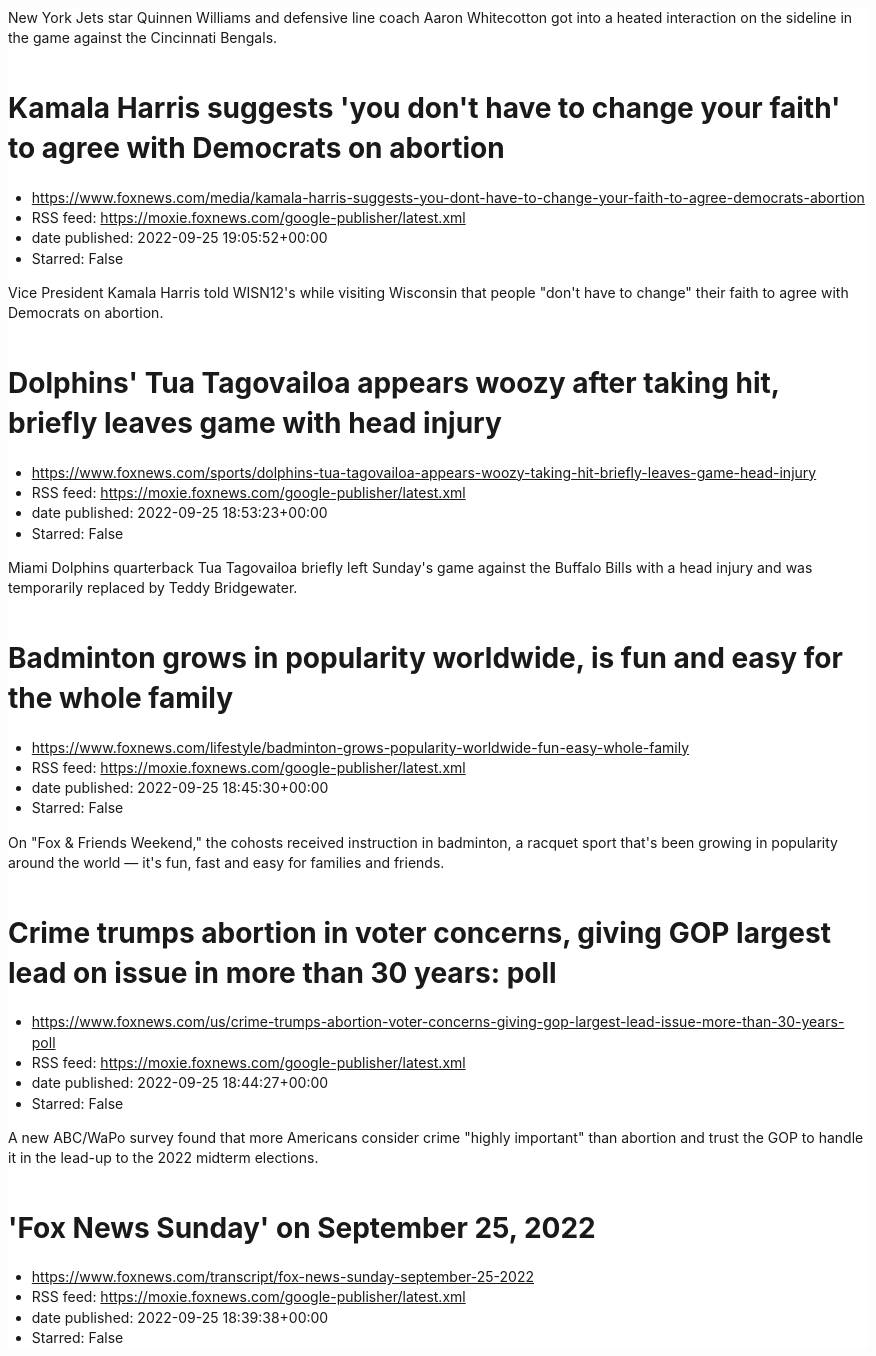 New York Jets star Quinnen Williams and defensive line coach Aaron Whitecotton got into a heated interaction on the sideline in the game against the Cincinnati Bengals.

# Kamala Harris suggests 'you don't have to change your faith' to agree with Democrats on abortion
 - https://www.foxnews.com/media/kamala-harris-suggests-you-dont-have-to-change-your-faith-to-agree-democrats-abortion
 - RSS feed: https://moxie.foxnews.com/google-publisher/latest.xml
 - date published: 2022-09-25 19:05:52+00:00
 - Starred: False

Vice President Kamala Harris told WISN12's while visiting Wisconsin that people "don't have to change" their faith to agree with Democrats on abortion.

# Dolphins' Tua Tagovailoa appears woozy after taking hit, briefly leaves game with head injury
 - https://www.foxnews.com/sports/dolphins-tua-tagovailoa-appears-woozy-taking-hit-briefly-leaves-game-head-injury
 - RSS feed: https://moxie.foxnews.com/google-publisher/latest.xml
 - date published: 2022-09-25 18:53:23+00:00
 - Starred: False

Miami Dolphins quarterback Tua Tagovailoa briefly left Sunday's game against the Buffalo Bills with a head injury and was temporarily replaced by Teddy Bridgewater.

# Badminton grows in popularity worldwide, is fun and easy for the whole family
 - https://www.foxnews.com/lifestyle/badminton-grows-popularity-worldwide-fun-easy-whole-family
 - RSS feed: https://moxie.foxnews.com/google-publisher/latest.xml
 - date published: 2022-09-25 18:45:30+00:00
 - Starred: False

On "Fox & Friends Weekend," the cohosts received instruction in badminton, a racquet sport that's been growing in popularity around the world — it's fun, fast and easy for families and friends.

# Crime trumps abortion in voter concerns, giving GOP largest lead on issue in more than 30 years: poll
 - https://www.foxnews.com/us/crime-trumps-abortion-voter-concerns-giving-gop-largest-lead-issue-more-than-30-years-poll
 - RSS feed: https://moxie.foxnews.com/google-publisher/latest.xml
 - date published: 2022-09-25 18:44:27+00:00
 - Starred: False

A new ABC/WaPo survey found that more Americans consider crime "highly important" than abortion and trust the GOP to handle it in the lead-up to the 2022 midterm elections.

# 'Fox News Sunday' on September 25, 2022
 - https://www.foxnews.com/transcript/fox-news-sunday-september-25-2022
 - RSS feed: https://moxie.foxnews.com/google-publisher/latest.xml
 - date published: 2022-09-25 18:39:38+00:00
 - Starred: False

• **Action item**
Above are the records; report each line in them that includes the word "grows".

• **Answer for the task**
# Badminton grows in popularity worldwide, is fun and easy for the whole family
 - https://www.foxnews.com/lifestyle/badminton-grows-popularity-worldwide-fun-easy-whole-family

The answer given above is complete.